We recently acted as counsel in the following representative transactions:

  • Represented the selling shareholders of a private Utah-based consumer products company for consideration in excess of $490 million.
  • Represented the shareholders of Seagull Book and Covenant Communications in connection with their sale to Deseret Book Company.
  • Represented a private developer of integration software products in connection with its $75,000,000 acquisition by a large multi-national publicly traded software company.
  • Represented the issuer in connection with a series of transactions for the sale of more than $50,000,000 of convertible preferred stock to four separate investors and the subsequent registration with the Securities and Exchange Commission of the common stock of the issuer into which the preferred stock was convertible.
  • Represented BriteSmile, Inc., a publicly-traded, international provider of teeth-whitening systems, in connection with the $35 million sale to Discus Dental, Inc. of its associated center business, consisting of offering teeth-whitening procedures and products through more than 5,000 existing independent dental offices.
  • Represented BriteSmile, Inc. in connection with the sale of $20,000,000 of convertible debentures and warrants to eleven separate investors and the subsequent registration with the Securities and Exchange Commission of the common stock of the issuer into which the debentures were convertible.
  • Represented MB Media Group, Inc., a St. George, Utah company, in connection with the sale of all of its radio station holdings, to Cherry Creek Radio, a national multimedia holding company.
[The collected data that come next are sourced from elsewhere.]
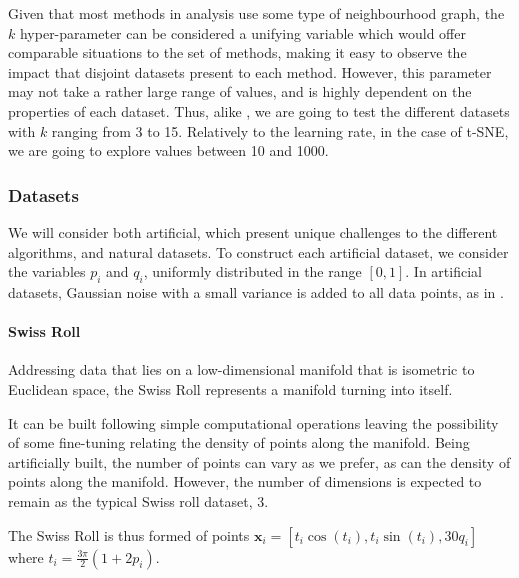 Given that most methods in analysis use some type of neighbourhood graph, the $k$ hyper-parameter can be considered a unifying variable which would offer comparable situations to the set of methods, making it easy to observe the impact that disjoint datasets present to each method. However, this parameter may not take a rather large range of values, and is highly dependent on the properties of each dataset. Thus, alike \cite{comparison}, we are going to test the different datasets with $k$ ranging from $3$ to 15. Relatively to the learning rate, in the case of t-SNE, we are going to explore values between 10 and 1000.


\subsubsection{Datasets}

We will consider both artificial, which present unique challenges to the different algorithms, and natural datasets. To construct each artificial dataset, we consider the variables $p_i$ and $q_i$, uniformly distributed in the range $[0, 1]$. In artificial datasets, Gaussian noise with a small variance is added to all data points, as in \cite{comparison}.

\paragraph{Swiss Roll}
Addressing data that lies on a low-dimensional manifold that is isometric to Euclidean space, the Swiss Roll
represents a manifold turning into itself.

It can be built following simple computational operations leaving the possibility of some fine-tuning relating the density of points along the manifold. Being artificially built, the number of points can vary as we prefer, as can the density of points along the manifold.
However, the number of dimensions is expected to remain as the typical Swiss roll dataset, 3.

The Swiss Roll is thus formed of points $\bm{x}_i = [t_i \cos(t_i), t_i \sin(t_i), 30q_i]$ where $t_i = \frac{3\pi}{2}(1+2p_i)$.

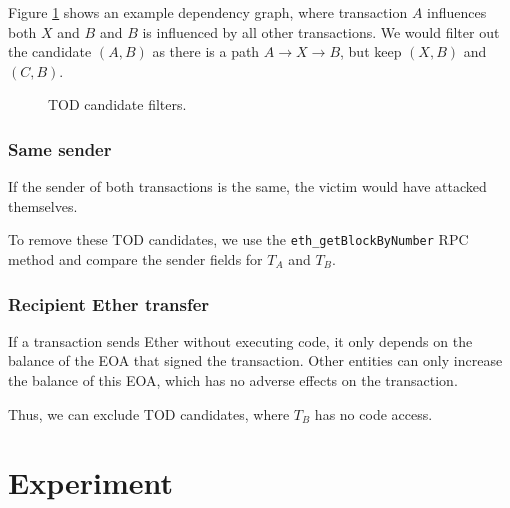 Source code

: \documentclass[draft,final]{vutinfth} %
\begin{document}
Figure \ref{fig:tod_candidate_dependency} shows an example dependency graph, where transaction $A$ influences both $X$ and $B$ and $B$ is influenced by all other transactions. We would filter out the candidate $(A, B)$ as there is a path $A \rightarrow X \rightarrow B$, but keep $(X, B)$ and $(C, B)$.

\begin{figure}[h]
    \centering
    \caption{TOD candidate filters.}
    \label{fig:tod_candidate_dependency}
\end{figure}

\subsubsection{Same sender}

If the sender of both transactions is the same, the victim would have attacked themselves.

To remove these TOD candidates, we use the \verb|eth_getBlockByNumber| RPC method and compare the sender fields for $T_A$ and $T_B$.

\subsubsection{Recipient Ether transfer}

If a transaction sends Ether without executing code, it only depends on the balance of the EOA that signed the transaction. Other entities can only increase the balance of this EOA, which has no adverse effects on the transaction.

Thus, we can exclude TOD candidates, where $T_B$ has no code access.

\section{Experiment}
\end{document}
  • Represented Dynatronics Corporation, a Nasdaq-traded company engaged in the business of medical and physical therapy supply manufacturing and sales, in the simultaneous acquisition by merger of 6 independent medical supply companies.
  • Represented selling shareholders of Crownline Boats, Inc. in a private equity sale to Pouschine Cook Capital Management.
  • Represented nCoat, a private company that recently merged into a public shell, in connection with its purchase of approximately $12,000,000 of convertible notes and warrants.
  • Represented Mercury General Corporation, an NYSE-listed national insurance company, in the divestiture of its Texas insurance agency business.
  • Represented Mad Catz Interactive, Inc., a leader in innovative video game entertainment accessories, in its acquisition of Take-Two Interactive Software, Inc.'s Joytech accessory business.
  • Represented Align Financial Group, Inc., an insurance holding company in Southern California, in its acquisition by James River Group, Inc., a Nasdaq traded insurance holding company.
  • Represented CirTran, a publicly-traded company, in connection with the sale of convertible debentures in the amount of approximately $10,000,000 to two entities.